Azarenka is a more complete, more focused, more experienced player now than then, but even so, things looked bleak after half an hour of play. Williams had lost just one point on her first serve, made 20 winners and capitalised on her first break point in the eighth game. She moved well, she tracked down drop shots, she thumped her overheads and hit her backhand like a rocket. This was Serena in full pomp, and she took the set, 6-3.

Azarenka, though, dug deep in the second to recover from an opening double fault and hold her serve but could find little answer to the rain of winning serves that came down upon her. Williams took her opening game with three aces and then hammered a cross-court backhand past an advancing Azarenka to break in the third. The Williams serenity disappeared for a moment with a huge “C’mon” before the mask came down, she refocused and served for a 3-1 lead.

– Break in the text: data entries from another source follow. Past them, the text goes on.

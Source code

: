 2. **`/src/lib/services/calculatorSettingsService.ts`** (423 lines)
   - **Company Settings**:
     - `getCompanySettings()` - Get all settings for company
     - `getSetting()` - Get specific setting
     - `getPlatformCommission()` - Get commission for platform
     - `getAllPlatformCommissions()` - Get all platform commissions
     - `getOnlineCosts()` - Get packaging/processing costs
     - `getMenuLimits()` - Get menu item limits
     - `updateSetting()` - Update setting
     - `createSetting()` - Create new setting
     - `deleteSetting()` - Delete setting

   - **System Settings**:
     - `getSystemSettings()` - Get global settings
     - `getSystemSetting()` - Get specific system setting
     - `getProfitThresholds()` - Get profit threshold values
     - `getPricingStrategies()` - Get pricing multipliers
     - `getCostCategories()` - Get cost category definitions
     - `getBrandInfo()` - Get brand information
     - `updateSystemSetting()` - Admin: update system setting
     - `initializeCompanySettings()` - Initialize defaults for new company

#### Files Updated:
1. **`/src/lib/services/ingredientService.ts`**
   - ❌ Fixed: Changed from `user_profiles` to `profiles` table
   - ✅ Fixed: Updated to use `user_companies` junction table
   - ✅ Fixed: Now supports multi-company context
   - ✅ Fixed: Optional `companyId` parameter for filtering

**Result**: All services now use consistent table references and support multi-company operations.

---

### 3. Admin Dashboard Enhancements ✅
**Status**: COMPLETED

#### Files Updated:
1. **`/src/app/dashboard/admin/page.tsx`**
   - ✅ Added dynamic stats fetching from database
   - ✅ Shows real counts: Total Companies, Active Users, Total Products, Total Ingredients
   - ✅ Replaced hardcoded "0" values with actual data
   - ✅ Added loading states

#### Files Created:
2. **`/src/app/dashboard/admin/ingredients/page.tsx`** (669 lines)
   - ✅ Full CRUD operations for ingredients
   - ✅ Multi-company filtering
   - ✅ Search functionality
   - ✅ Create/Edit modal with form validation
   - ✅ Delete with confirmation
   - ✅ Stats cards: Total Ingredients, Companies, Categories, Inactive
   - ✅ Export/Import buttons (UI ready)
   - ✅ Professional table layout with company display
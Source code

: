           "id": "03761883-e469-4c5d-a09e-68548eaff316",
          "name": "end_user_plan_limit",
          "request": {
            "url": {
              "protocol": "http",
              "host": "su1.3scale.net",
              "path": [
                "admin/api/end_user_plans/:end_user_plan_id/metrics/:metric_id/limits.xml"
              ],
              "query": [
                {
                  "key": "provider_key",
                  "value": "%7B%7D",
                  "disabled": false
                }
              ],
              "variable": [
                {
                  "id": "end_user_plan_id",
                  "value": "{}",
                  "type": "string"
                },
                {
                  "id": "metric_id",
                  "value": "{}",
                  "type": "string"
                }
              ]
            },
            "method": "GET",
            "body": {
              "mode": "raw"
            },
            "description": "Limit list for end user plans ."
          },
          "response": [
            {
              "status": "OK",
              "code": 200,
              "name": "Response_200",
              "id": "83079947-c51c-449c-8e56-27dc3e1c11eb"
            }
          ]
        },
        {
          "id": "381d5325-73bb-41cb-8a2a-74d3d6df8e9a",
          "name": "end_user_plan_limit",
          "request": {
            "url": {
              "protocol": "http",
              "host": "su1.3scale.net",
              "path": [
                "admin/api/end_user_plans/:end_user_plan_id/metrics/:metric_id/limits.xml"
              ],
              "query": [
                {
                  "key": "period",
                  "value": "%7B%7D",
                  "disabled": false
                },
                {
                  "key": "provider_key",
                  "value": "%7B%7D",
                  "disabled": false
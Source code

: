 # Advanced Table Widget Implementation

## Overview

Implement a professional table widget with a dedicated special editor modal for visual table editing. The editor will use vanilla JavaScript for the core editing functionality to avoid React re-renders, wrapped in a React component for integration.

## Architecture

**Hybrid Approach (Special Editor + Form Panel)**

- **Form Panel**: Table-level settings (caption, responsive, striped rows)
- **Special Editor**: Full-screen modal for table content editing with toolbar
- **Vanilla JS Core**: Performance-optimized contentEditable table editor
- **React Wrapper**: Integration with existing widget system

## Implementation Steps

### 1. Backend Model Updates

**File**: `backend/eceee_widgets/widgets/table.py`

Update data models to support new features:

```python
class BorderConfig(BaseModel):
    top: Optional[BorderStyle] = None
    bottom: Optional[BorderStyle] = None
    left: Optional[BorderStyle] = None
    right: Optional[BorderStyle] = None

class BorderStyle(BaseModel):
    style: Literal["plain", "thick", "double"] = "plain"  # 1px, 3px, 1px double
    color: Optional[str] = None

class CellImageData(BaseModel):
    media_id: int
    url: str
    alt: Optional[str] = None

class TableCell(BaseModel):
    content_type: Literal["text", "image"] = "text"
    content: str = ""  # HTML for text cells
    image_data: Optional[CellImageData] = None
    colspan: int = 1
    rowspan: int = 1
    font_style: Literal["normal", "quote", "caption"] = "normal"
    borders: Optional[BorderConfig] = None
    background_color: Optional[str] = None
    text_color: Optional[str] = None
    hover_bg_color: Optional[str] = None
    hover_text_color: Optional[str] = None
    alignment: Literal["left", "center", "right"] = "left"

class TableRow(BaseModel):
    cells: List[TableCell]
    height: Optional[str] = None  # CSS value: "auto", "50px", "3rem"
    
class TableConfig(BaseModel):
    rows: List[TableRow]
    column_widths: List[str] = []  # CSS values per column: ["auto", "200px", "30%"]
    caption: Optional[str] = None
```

Only briefly did the Williams guard drop: She missed a few first serves in the fifth game and Azarenka pounced on the backhand wing to draw an error and the break back.

Williams threatened to break again in the next, but Azarenka’s serve held up all the way to a deciding tie-break. Indeed, it held strong through the tie-break, too, and it needed to. The pressure, from serve and forehand together proved just too great at 6-6, and Azarenka netted a backhand to give Williams match point, which she took, with immaculate timing, with a 24th ace.

In one stroke, Williams broke her own Wimbledon record of aces, set earlier this week, reached her 18th Grand Slam final and became the first 30-year-old woman to do so here since Steffi Graf in 1999.

For Radwanksa, the door to the No1 ranking is still open. With Azarenka out, the Polish woman has simply to beat Williams on Saturday.

That seemed an improbable scenario when the tournament began fewer than two weeks ago. It still looks an improbable task—but it remains possible, and there’s no doubt that this slight, popular woman will be true to her word: “I will do everything in my power to be No1.”